“Amara pena mi stringe la gola,

pigra è la lingua, bilancia del canto.

Più non riesco dal fondo del cuore

il mio tesoro di strofe a evocare.”

La Poesia, presso le antiche corti vichinghe, era cantata dagli Scaldi, l’Arte che si prendevano l’onere e l’onore di rappresentare, aveva alla base (ma non solo) soggetti della tradizione mitologica scandinava, erano però anche guerrieri all’occorrenza ed al tempo stesso eruditi e raffinati attori e cantori. Premessa scontata in verità, lo ammetto, però non sapevo come introdurre questo nuovo viaggio del nostro Einar Selvik, vecchia gloria del panorama estremo norreno (alias Kvitrafn) e successivamente ardito esploratore delle radici profonde dell’antica tradizione delle sue terre con il progetto in questione e con altre blasonate collaborazioni.

I suoi Wardruna stavolta lasciano spazio soltanto al loro creatore e mentore, questo lavoro infatti è solo voce e un antico strumento a corda tradizionale (tagelharpe in norvegese), una sorta di piccola arpa lignea che si può ammirare anche nelle foto promozionali. Qui comincia la parte difficile, difficile ma affascinante allo stesso tempo, non ci girerò attorno e chi ha letto come scrivo qui sopra sa che di solito non amo fare erudite recensioni sulla tecnica e su ogni singolo pezzo, come ho già scritto in passato, credo che la musica sia impossibile da “scrivere” e tanto meno da “descrivere”, ciò che si può tentare umilmente di fare è dire quello che il flusso emotivo ha fatto correre dentro e fuori di noi e soprattutto quello che è rimasto dopo che voce e note hanno smesso di riempire gli spazi. Bene, in questo caso si tratta di un autentico viaggio a ritroso, un vero viaggio però, non come nei pur ottimi precedenti lavori (la trilogia sulle Rune), una sorta di autentico rito di collegamento col passato ancestrale dei Bardi, fino a risalire alla tradizione antica degli Aedi greci, cantori che erano considerati prossimi all’essenza divina, spesso rappresentati omericamente ciechi, profetici e ispirati direttamente dalle Muse.
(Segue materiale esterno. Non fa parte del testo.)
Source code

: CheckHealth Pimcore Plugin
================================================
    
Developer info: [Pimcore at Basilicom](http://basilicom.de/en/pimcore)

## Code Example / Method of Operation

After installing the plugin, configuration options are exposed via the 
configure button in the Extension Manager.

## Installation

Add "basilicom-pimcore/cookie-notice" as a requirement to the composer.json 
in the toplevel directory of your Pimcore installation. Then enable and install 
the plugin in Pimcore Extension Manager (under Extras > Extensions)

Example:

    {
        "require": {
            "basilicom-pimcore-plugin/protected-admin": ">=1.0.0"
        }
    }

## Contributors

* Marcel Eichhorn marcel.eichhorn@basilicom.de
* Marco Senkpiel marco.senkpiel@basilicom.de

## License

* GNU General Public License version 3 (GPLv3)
Si inizia col corno rituale e la voce profonda dello Scaldo entra subito nel vivo del suo lavoro, pezzi come “Voluspa” poi, vi faranno sentire la vera essenza della Profezia della Veggente esattamente come la ascoltavano i Vichinghi, popolazione che non aveva l’idea di un Odino urlato dall’ugola distorta del Black Metal o dalle corde di una chitarra elettrica! Selvik qui vuole anche riproporre alcuni brani già in uso dai suoi Wardruna ma sempre in questa chiave, qui non troverete altro che la ruvida musicalità della sua lingua madre, l’arpeggio nudo e l’ispirazione degli Dei fanno il resto. L’album si muove su questo soffio lento e possente, fino all’apoteosi della controversa “Sonatorrek”, quasi sedici minuti di sola voce presi dalla Saga di Egill, struggente “lamento” per la perdita dei figli (cui riporto stralci all’inizio e alla fine di questo mio resoconto), pezzo che mette alla prova chi davvero non ama più che visceralmente lo Spirito nordico con annesse tradizioni, antica religione e radici ancestrali. Altre notizie su come quest’opera sia stata registrata “live in studio”, le troverete sui vari siti dedicati e su quello ufficiale.
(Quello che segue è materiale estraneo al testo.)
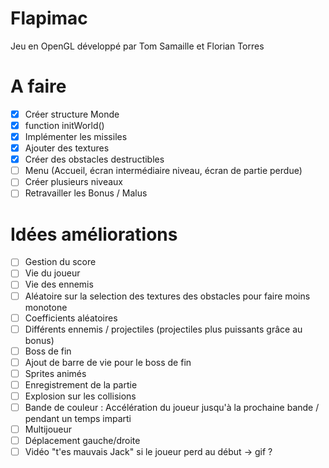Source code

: # Flapimac
Jeu en OpenGL développé par Tom Samaille et Florian Torres


# A faire
- [x] Créer structure Monde
- [x] function initWorld()
- [x] Implémenter les missiles
- [x] Ajouter des textures
- [x] Créer des obstacles destructibles
- [ ] Menu (Accueil, écran intermédiaire niveau, écran de partie perdue)
- [ ] Créer plusieurs niveaux
- [ ] Retravailler les Bonus / Malus

# Idées améliorations
- [ ] Gestion du score
- [ ] Vie du joueur
- [ ] Vie des ennemis
- [ ] Aléatoire sur la selection des textures des obstacles pour faire moins monotone
- [ ] Coefficients aléatoires
- [ ] Différents ennemis / projectiles (projectiles plus puissants grâce au bonus)
- [ ] Boss de fin
- [ ] Ajout de barre de vie pour le boss de fin
- [ ] Sprites animés
- [ ] Enregistrement de la partie
- [ ] Explosion sur les collisions
- [ ] Bande de couleur : Accélération du joueur jusqu'à la prochaine bande / pendant un temps imparti
- [ ] Multijoueur
- [ ] Déplacement gauche/droite
- [ ] Vidéo "t'es mauvais Jack" si le joueur perd au début -> gif ?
In conclusione, questo è un album per pochissimi, qui c’è l’anima antica di un popolo, ci sono la voglia e la pura passione di fare un album coraggioso, un oltre-album che riceverà più di una critica a mio avviso, qui non troverete le accattivanti cavalcate da serie TV vichinga (a cui pure Selvik si è dato), non troverete Folk-Rock, Viking-Folk BM o ambient elettronica decadente, non c’è nulla di ruffiano o di ammiccante nemmeno nell’estetica del disco, qui c’è solo un Folk purissimo e autenticamente senza tempo. Qui, se vorrete, sentirete “solo” il vero distillato della tradizione orale dalla quale viene e si è sviluppata la Cultura di ogni popolazione; personalmente non posso non amare alla follia questo lavoro, il mio inverno è finalmente iniziato e Wardruna è quello che attendevo con ansia, mai avuto dubbi che mi avrebbe fatto fare viaggi straordinari, come non ho dubbi che sia un capolavoro.

“Grata non m'è la compagnia degli altri,

anche se molti non mi sono ostili.

Penso a mio figlio che ha raggiunto Odino

quel bravo ragazzo s'è riunito agli avi.”